What you will do
Your output should consist of the lines from the first line of the records below through the one with "1. The hacker", exactly, minus the pictures.

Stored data
********************

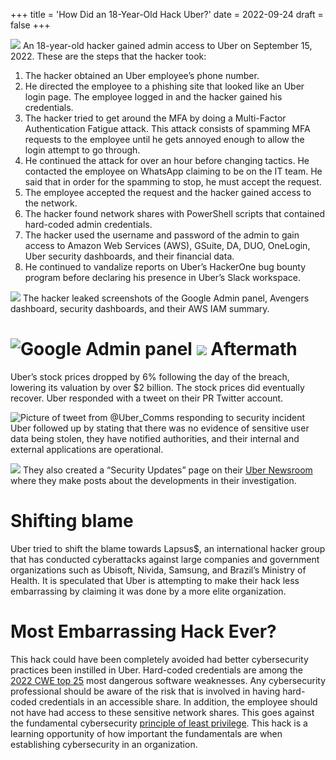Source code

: +++
title = 'How Did an 18-Year-Old Hack Uber?'
date = 2022-09-24
draft = false
+++

![](https://cdn-images-1.medium.com/max/800/0*p8HCs81YRFvhgaR3.jpg)
An 18-year-old hacker gained admin access to Uber on September 15, 2022. These are the steps that the hacker took:

1. The hacker obtained an Uber employee’s phone number.
2. He directed the employee to a phishing site that looked like an Uber login page. The employee logged in and the hacker gained his credentials.
3. The hacker tried to get around the MFA by doing a Multi-Factor Authentication Fatigue attack. This attack consists of spamming MFA requests to the employee until he gets annoyed enough to allow the login attempt to go through.
4. He continued the attack for over an hour before changing tactics. He contacted the employee on WhatsApp claiming to be on the IT team. He said that in order for the spamming to stop, he must accept the request.
5. The employee accepted the request and the hacker gained access to the network.
6. The hacker found network shares with PowerShell scripts that contained hard-coded admin credentials.
7. The hacker used the username and password of the admin to gain access to Amazon Web Services (AWS), GSuite, DA, DUO, OneLogin, Uber security dashboards, and their financial data.
8. He continued to vandalize reports on Uber’s HackerOne bug bounty program before declaring his presence in Uber’s Slack workspace.

![](https://cdn-images-1.medium.com/max/800/0*d0qrDND0kRrSzFmQ)
The hacker leaked screenshots of the Google Admin panel, Avengers dashboard, security dashboards, and their AWS IAM summary.

![Google Admin panel](https://cdn-images-1.medium.com/max/800/1*Nwaj3JZDBIbVPP9y2y9aYQ.png)
![](https://cdn-images-1.medium.com/max/800/0*aBZc_OpaYL5iYHKQ.jpg)
Aftermath
=========

Uber’s stock prices dropped by 6% following the day of the breach, lowering its valuation by over $2 billion. The stock prices did eventually recover. Uber responded with a tweet on their PR Twitter account.

![Picture of tweet from @Uber_Comms responding to security incident](https://cdn-images-1.medium.com/max/800/1*16105fZhVW_EBRmOWDI_hg.png)
Uber followed up by stating that there was no evidence of sensitive user data being stolen, they have notified authorities, and their internal and external applications are operational.

![](https://cdn-images-1.medium.com/max/800/1*oeZ-TBZHlybgDJMZbpdCUg.png)
They also created a “Security Updates” page on their [Uber Newsroom](https://www.uber.com/newsroom/security-update) where they make posts about the developments in their investigation.

Shifting blame
==============

Uber tried to shift the blame towards Lapsus$, an international hacker group that has conducted cyberattacks against large companies and government organizations such as Ubisoft, Nivida, Samsung, and Brazil’s Ministry of Health. It is speculated that Uber is attempting to make their hack less embarrassing by claiming it was done by a more elite organization.

Most Embarrassing Hack Ever?
============================

This hack could have been completely avoided had better cybersecurity practices been instilled in Uber. Hard-coded credentials are among the [2022 CWE top 25](https://cwe.mitre.org/top25/archive/2022/2022_cwe_top25.html#cwe_top_25) most dangerous software weaknesses. Any cybersecurity professional should be aware of the risk that is involved in having hard-coded credentials in an accessible share. In addition, the employee should not have had access to these sensitive network shares. This goes against the fundamental cybersecurity [principle of least privilege](https://www.cisa.gov/uscert/bsi/articles/knowledge/principles/least-privilege). This hack is a learning opportunity of how important the fundamentals are when establishing cybersecurity in an organization.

********************

Task result
Source code

: +++
title = 'How Did an 18-Year-Old Hack Uber?'
date = 2022-09-24
draft = false
+++

![](https://cdn-images-1.medium.com/max/800/0*p8HCs81YRFvhgaR3.jpg)
An 18-year-old hacker gained admin access to Uber on September 15, 2022. These are the steps that the hacker took:

1. The hacker obtained an Uber employee’s phone number.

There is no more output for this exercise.